朝鮮労働党機関紙、労働新聞は、米国のこれら行動を非難し、「“対話”はゼスチャーであり、米国の行動意思は“力”である事が米強硬保守の論理であり六者会談に臨む姿勢である。」(2006年3月13日付)と、米ブッシュ政権への抜きがたい不信を明らかにしている。米帝国主義者の、明らかなイラクへの不法な武力侵略行為を、各国政府も国連も、世界の民衆の戦いも、阻止できなかった事実を考えれば、北韓が、2006年10月、米国の侵略からの防衛手段として核実験を行い核保有国となったことを、われわれが一方的に批判することは、残念ながら心苦しい。まして、朝鮮半島の核危機を生み出してきた張本人である米国や日本の帝国主義者どもが、それを批判する資格などあるはずがない。少なくとも日米帝国主義者どもの侵略的「核抑止論」を、北韓の防衛的「核抑止」と同一視することは出来ない。
○ 六者協議の裏で、先制攻撃の準備してきた米国
中央日報のチェ・ウォンギ記者は、(中央日報)2005年5月16日付記事で、ワシントンポスト紙が15日付報道で、「米国務省は、昨年6月、北朝鮮とイランを狙って、<臨時全世界攻撃命令(Interim Global Strike Alert Order )>と言う極秘先制攻撃計画を承認した」と報じた。「この計画は、いかなる場合であれ米大統領がイランと北朝鮮に対する核攻撃を命令することは想像できないと,総体的に評価した」と言うが、2005年5月と言えば、同じ年9月には六者会談が開かれ9・19共同声明が出された年である。また同報道で、2003年11月にも「米ネブラスカ州オマハの戦略司令部は、北朝鮮とイランの脅威に対応した<コンプラン(CONPLAN)8022-02>非常作戦計画を打ち立てた。この計画は防衛計画でなく即刻対応が可能な攻撃計画であり、敵の攻撃が差し迫ったと言う“認識”だけで大統領が命令を下せる」と言うのだ。
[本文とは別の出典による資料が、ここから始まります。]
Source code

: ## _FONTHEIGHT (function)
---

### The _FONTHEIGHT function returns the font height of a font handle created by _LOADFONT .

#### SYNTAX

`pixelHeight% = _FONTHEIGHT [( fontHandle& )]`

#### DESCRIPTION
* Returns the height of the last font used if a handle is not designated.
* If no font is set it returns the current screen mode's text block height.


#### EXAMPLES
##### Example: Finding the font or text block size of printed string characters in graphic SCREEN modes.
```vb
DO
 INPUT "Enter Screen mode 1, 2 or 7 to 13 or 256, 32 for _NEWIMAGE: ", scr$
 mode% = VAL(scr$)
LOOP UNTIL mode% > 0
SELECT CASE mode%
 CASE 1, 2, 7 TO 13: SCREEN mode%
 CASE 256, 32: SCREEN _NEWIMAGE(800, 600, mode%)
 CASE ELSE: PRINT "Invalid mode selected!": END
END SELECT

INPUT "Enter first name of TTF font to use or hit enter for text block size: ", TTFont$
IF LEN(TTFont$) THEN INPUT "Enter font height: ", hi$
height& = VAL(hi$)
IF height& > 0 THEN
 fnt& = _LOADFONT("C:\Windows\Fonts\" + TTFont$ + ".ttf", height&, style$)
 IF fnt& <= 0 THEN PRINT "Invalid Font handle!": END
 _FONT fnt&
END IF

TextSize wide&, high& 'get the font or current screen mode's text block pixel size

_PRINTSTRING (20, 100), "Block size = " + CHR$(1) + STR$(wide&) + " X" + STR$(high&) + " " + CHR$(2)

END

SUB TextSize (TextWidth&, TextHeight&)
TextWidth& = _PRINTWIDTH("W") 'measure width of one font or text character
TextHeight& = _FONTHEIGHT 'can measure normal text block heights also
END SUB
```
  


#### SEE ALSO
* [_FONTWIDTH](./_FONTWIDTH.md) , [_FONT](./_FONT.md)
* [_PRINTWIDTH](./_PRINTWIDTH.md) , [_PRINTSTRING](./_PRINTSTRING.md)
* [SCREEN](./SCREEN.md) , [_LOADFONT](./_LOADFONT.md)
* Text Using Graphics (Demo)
2003年は、9月に第一回の六者協議が開催された年である。ここで、六者協議議長総括は、次のように文書化している。「北朝鮮は平和を希求し、あらゆる国との友好関係を望んだ。非核化が北朝鮮の目標であり核保有が目的ではない。米国が北朝鮮政策を転換し、北朝鮮に脅威を与えなければ、北朝鮮は核開発を放棄し、米国との平和共存も希望する。」と。“対話”を追及してきたのが誰であるかは明確である。対話のうしろで、先制攻撃の準備をする米国に、北韓が防衛的対応をせざるを得ない根拠がここにある。
○ 日米「朝鮮有事密約」は、日本を朝鮮侵略の前線基地としてきた。
名古屋大学大学院・春名幹男教授は、今年(2008年)2月、ミシガン大・フオード大統領図書館で「朝鮮有事」に関する日米密約文書を発見した。日米による侵略的戦争準備体制を支える秘密の取り決めである。これは、これまでの密約のように、米国の情報公開法によって明らかになった、「討論記録」ではなく、1960年6月23日にマッカーサー大使と藤山外務大臣が署名した秘密外交文書(覚書=ミニット)である。これは、日米安保条約が発効した1960年6月23日開かれた日米安保協議委員会(SSC)準備会合で署名された。ここで彼等は、現行安保の、在日米軍が出撃する際に、意に反して戦争に巻き込まれないように必要と取り決めたと言う、日米両国政府の事前協議を、国民に説明した数日後にいとも簡単に反古にしたのだ!!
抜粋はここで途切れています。